@HotHeadstalls I received this email this morning as well. I was panic and submitted the attestation a few times. I’m just wondering how did your goes?
Topic summary
Legitimacy of emails from risk-management@shopify.com: Confirmed by a Shopify staff member (Trust & Safety). These notices are triggered when systems detect potentially unauthorized branded/trademarked items and include an attestation form to complete by the stated deadline.
Required actions and timelines:
- Fill out the attestation form (options include removing items, proving authorization, or indicating “I sell used authentic products”).
- Reply to the email for clarification; Trust & Safety (T&S) may take 2–3 business days to respond.

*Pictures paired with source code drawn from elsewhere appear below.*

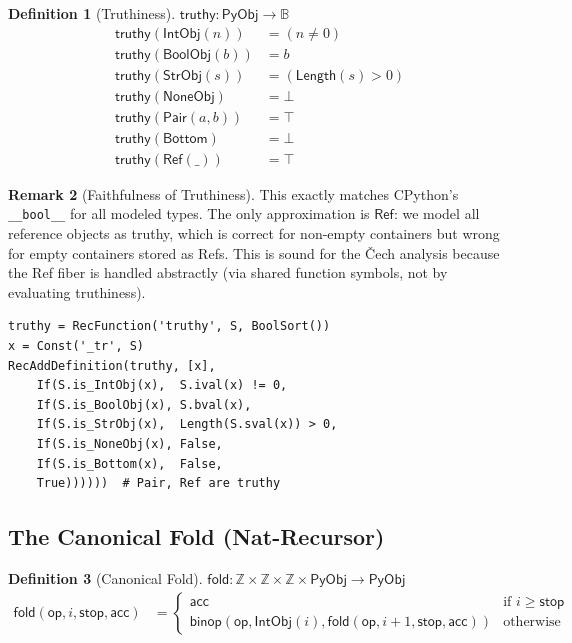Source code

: \documentclass[11pt,a4paper]{report}
\theoremstyle{definition}
\newtheorem{definition}{Definition}[chapter]
\newtheorem{remark}[definition]{Remark}
\theoremstyle{plain}
\newcommand{\Int}{\mathbb{Z}}
\newcommand{\Bool}{\mathbb{B}}
\newcommand{\PyObj}{\mathsf{PyObj}}
\newcommand{\fold}{\mathsf{fold}}
\newcommand{\op}{\mathsf{op}}
\begin{document}
\begin{definition}[Truthiness]
$\mathsf{truthy} : \PyObj \to \Bool$
\begin{align}
  \mathsf{truthy}(\mathsf{IntObj}(n)) &= (n \neq 0) \\
  \mathsf{truthy}(\mathsf{BoolObj}(b)) &= b \\
  \mathsf{truthy}(\mathsf{StrObj}(s)) &= (\mathsf{Length}(s) > 0) \\
  \mathsf{truthy}(\mathsf{NoneObj}) &= \bot \\
  \mathsf{truthy}(\mathsf{Pair}(a, b)) &= \top \\
  \mathsf{truthy}(\mathsf{Bottom}) &= \bot \\
  \mathsf{truthy}(\mathsf{Ref}(\_)) &= \top
\end{align}
\end{definition}

\begin{remark}[Faithfulness of Truthiness]
This exactly matches CPython's \texttt{\_\_bool\_\_} for all modeled
types.  The only approximation is $\mathsf{Ref}$: we model all
reference objects as truthy, which is correct for non-empty containers
but wrong for empty containers stored as Refs.  This is sound for
the \v{C}ech analysis because the Ref fiber is handled abstractly
(via shared function symbols, not by evaluating truthiness).
\end{remark}

\begin{lstlisting}[caption={truthy: complete Z3 implementation}]
truthy = RecFunction('truthy', S, BoolSort())
x = Const('_tr', S)
RecAddDefinition(truthy, [x],
    If(S.is_IntObj(x),  S.ival(x) != 0,
    If(S.is_BoolObj(x), S.bval(x),
    If(S.is_StrObj(x),  Length(S.sval(x)) > 0,
    If(S.is_NoneObj(x), False,
    If(S.is_Bottom(x),  False,
    True))))))  # Pair, Ref are truthy
\end{lstlisting}

\subsection{The Canonical Fold (Nat-Recursor)}

\begin{definition}[Canonical Fold]
$\fold : \Int \times \Int \times \Int \times \PyObj \to \PyObj$
\begin{align}
  \fold(\op, i, \mathsf{stop}, \mathsf{acc}) &= \begin{cases}
    \mathsf{acc} & \text{if } i \geq \mathsf{stop} \\
    \mathsf{binop}(\op, \mathsf{IntObj}(i),
      \fold(\op, i+1, \mathsf{stop}, \mathsf{acc}))
      & \text{otherwise}
  \end{cases}
\end{align}
\end{definition}
\end{document}
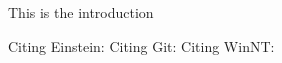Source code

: This is the introduction

Citing Einstein: \cite{einstein}
Citing Git: \cite{Git5}
Citing WinNT: \cite{WinNT}

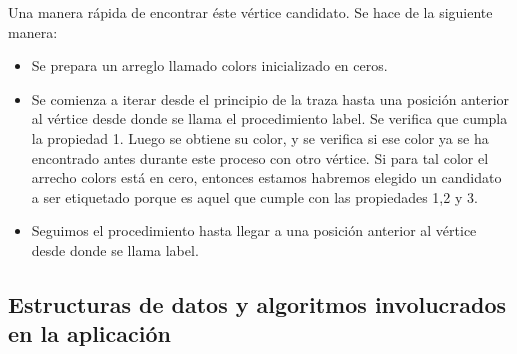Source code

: \documentclass[a4paper,10pt]{article}
\begin{document}
Una manera rápida de encontrar éste vértice candidato. Se hace de la siguiente manera: 

\begin{itemize}
 \item Se prepara un arreglo llamado colors inicializado en ceros. 
 \item Se comienza a iterar desde el principio de la traza hasta una posición  anterior al vértice
	desde donde se llama el procedimiento label. Se verifica que cumpla la propiedad 1. Luego 
	se obtiene su color, y se verifica si ese color ya se ha encontrado antes durante este proceso 
	con otro vértice. Si para tal color el arrecho colors está en cero, entonces estamos habremos 
	elegido un candidato a ser etiquetado porque es aquel que cumple con las propiedades 1,2 y 3.
\item   Seguimos el procedimiento hasta llegar a una posición anterior al vértice desde donde se llama label.
\end{itemize}
 

\subsection{Estructuras de datos y algoritmos involucrados en la aplicación}
\end{document}

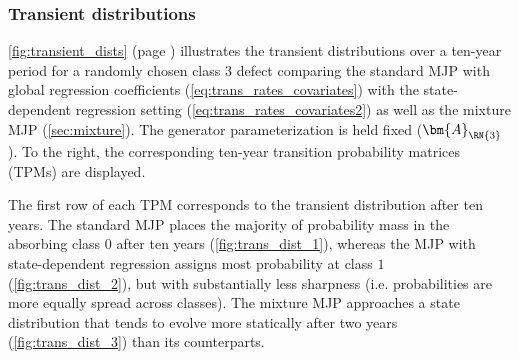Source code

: \subsubsection{Transient distributions}

\cref{fig:transient_dists} (page \pageref{fig:transient_dists}) illustrates the transient distributions over a ten-year period for a randomly chosen class $3$ defect
comparing the standard MJP with global regression coefficients (\cref{eq:trans_rates_covariates}) with the state-dependent regression setting (\cref{eq:trans_rates_covariates2}) as well as the mixture MJP (\cref{sec:mixture}). The generator parameterization is held fixed ($\bm{A}_{\RN{3}}$). To the right, the corresponding ten-year transition probability matrices (TPMs) are displayed.



The first row of each TPM corresponds to the transient distribution after ten years. 
The standard MJP places the majority of probability mass in the absorbing class $0$ after ten years (\cref{fig:trans_dist_1}), whereas the MJP with state-dependent regression assigns most probability at class $1$ (\cref{fig:trans_dist_2}), but with substantially less sharpness (i.e. probabilities are more equally spread across classes). The mixture MJP approaches a state distribution that tends to evolve more statically after two years (\cref{fig:trans_dist_3}) than its counterparts.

- Failure to comply may lead to account closure to prevent further sales.
Platform vs. Shopify Payments:
- Platform may allow sale of trademarked items if compliant with Acceptable Use and not illegally obtained; however, Shopify Payments can restrict “high-risk” items (luxury/brand-name) due to chargeback/fraud risk.
- Alternatives like PayPal, Stripe, or Authorize.net can be used if Shopify Payments is unavailable.
Outcomes reported:
- Some merchants removed borderline items and continued without payment holds.
- Others replied; some were told no further action was required.
Concerns and suggestions:
- An InfoSec professional flagged the email format as spear-phishing-like and urged Shopify to place notices in Admin and send linkless alerts.
Status: Active/ongoing; merchants should complete the attestation and seek legal advice if needed.